Eu não era mais a Liz Carter, de 27 anos, uma Sargento da Polícia de Nova York, que se machucou em um relacionamento abusivo, que cresceu e amadureceu como mulher, como filha, como amiga e como namorada.

Nesse momento, eu era a frágil Liz, que não entendia de muita coisa, mas entendia que sua mãe não iria mais voltar. Eu era a pequena Li, que passou noites em claro perguntando quando a mamãe Kate iria voltar pra me fazer dormir. Eu era a doce Lili, que sofreu sozinha por anos, que mesmo rodeada de amigos incríveis e uma família perfeita, tinha que lidar com as próprias dores. Porque não queria incomodar, porque não queria atrapalhar a vida de ninguém.

As minhas lágrimas já desciam pela minha bochecha igual escorriam no vidro do para-peito da minha sacada.

Eu apanhei, eu fui machucada na vida, e no trabalho, mas aquela dor era sem explicação. Uma dor que nunca foi sentida por mim, e acredito que por mais ninguém.
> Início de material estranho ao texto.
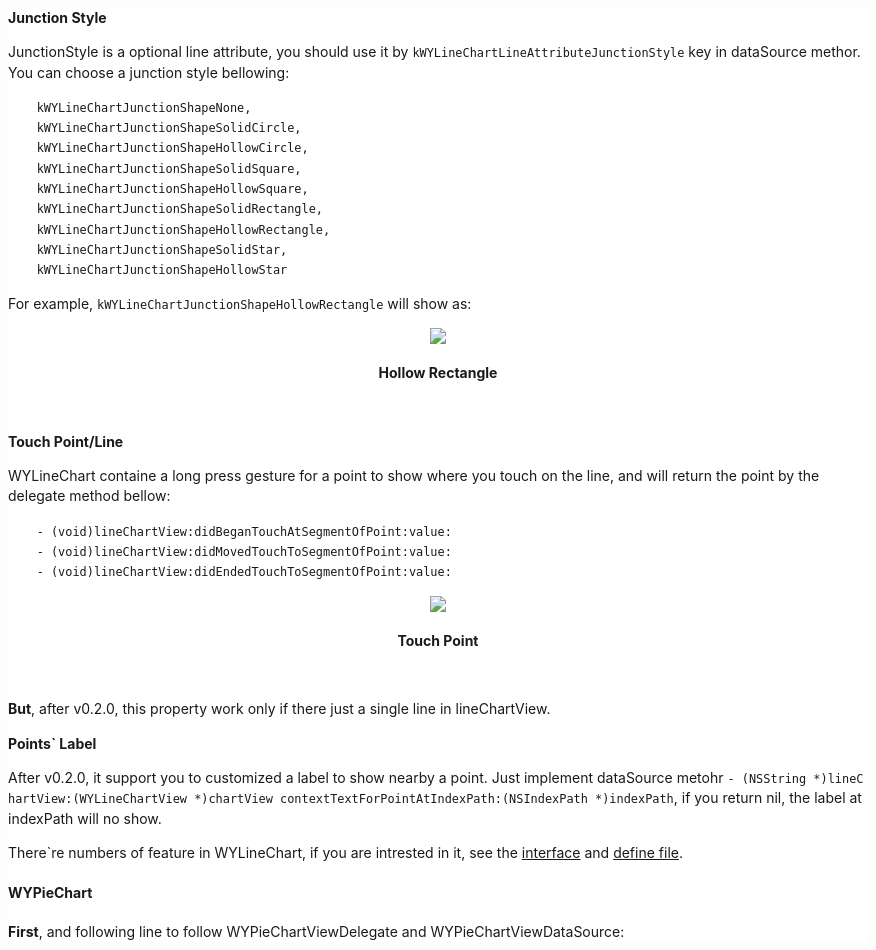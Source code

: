 **<a name="JunctionStyle"></a>Junction Style**

JunctionStyle is a optional line attribute, you should use it by `kWYLineChartLineAttributeJunctionStyle` key in dataSource methor.
You can choose a junction style bellowing:

		kWYLineChartJunctionShapeNone,
    	kWYLineChartJunctionShapeSolidCircle,
    	kWYLineChartJunctionShapeHollowCircle,
    	kWYLineChartJunctionShapeSolidSquare,
    	kWYLineChartJunctionShapeHollowSquare,
    	kWYLineChartJunctionShapeSolidRectangle,
    	kWYLineChartJunctionShapeHollowRectangle,
    	kWYLineChartJunctionShapeSolidStar,
    	kWYLineChartJunctionShapeHollowStar  
  
For example, `kWYLineChartJunctionShapeHollowRectangle` will show as:

<p align="center"><img width="180" src="IMG/Junction_001.png"/></p> 
<p align="center">
<b>Hollow Rectangle</b>
</p>
</br>

**Touch Point/Line**

WYLineChart containe a long press gesture for a point to show where you touch on the line, and will return the point by the delegate method bellow:  

		- (void)lineChartView:didBeganTouchAtSegmentOfPoint:value:
		- (void)lineChartView:didMovedTouchToSegmentOfPoint:value:
		- (void)lineChartView:didEndedTouchToSegmentOfPoint:value:  
  
<p align="center"><img width="240" src="IMG/TouchPoint_001.gif"/></p> 
<p align="center">
<b>Touch Point</b>
</p>
</br>  

**But**, after v0.2.0, this property work only if there just a single line in lineChartView.
    
**Points` Label**

After v0.2.0, it support you to customized a label to show nearby a point.
Just implement dataSource metohr `- (NSString *)lineChartView:(WYLineChartView *)chartView contextTextForPointAtIndexPath:(NSIndexPath *)indexPath`, if you return nil, the label at indexPath will no show.
  
There`re numbers of feature in WYLineChart, if you are intrested in it, see the [interface]("WYChart/WYLineChart/Main/WYLineChartView.h") and [define file]("WYChart/WYLineChart/Main/WYLineChartDefine.h").

#### WYPieChart  


**First**, and following line to follow WYPieChartViewDelegate and WYPieChartViewDataSource:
Deixei as lágrimas correrem em seu tempo. Solucei, com o peito ardendo, querendo um pouco de paz.

Pode ser injusto eu reclamar tendo uma casa enorme, um namorado dos sonhos e amigos incríveis, mas do que tudo isso adianta se as feridas do meu coração ainda não estavam curadas? Se esse sentimento de vazio ainda persiste em me incomodar. Se essa insegurança não me faz ver a porra da vida maravilhosa que eu tenho ao meu redor.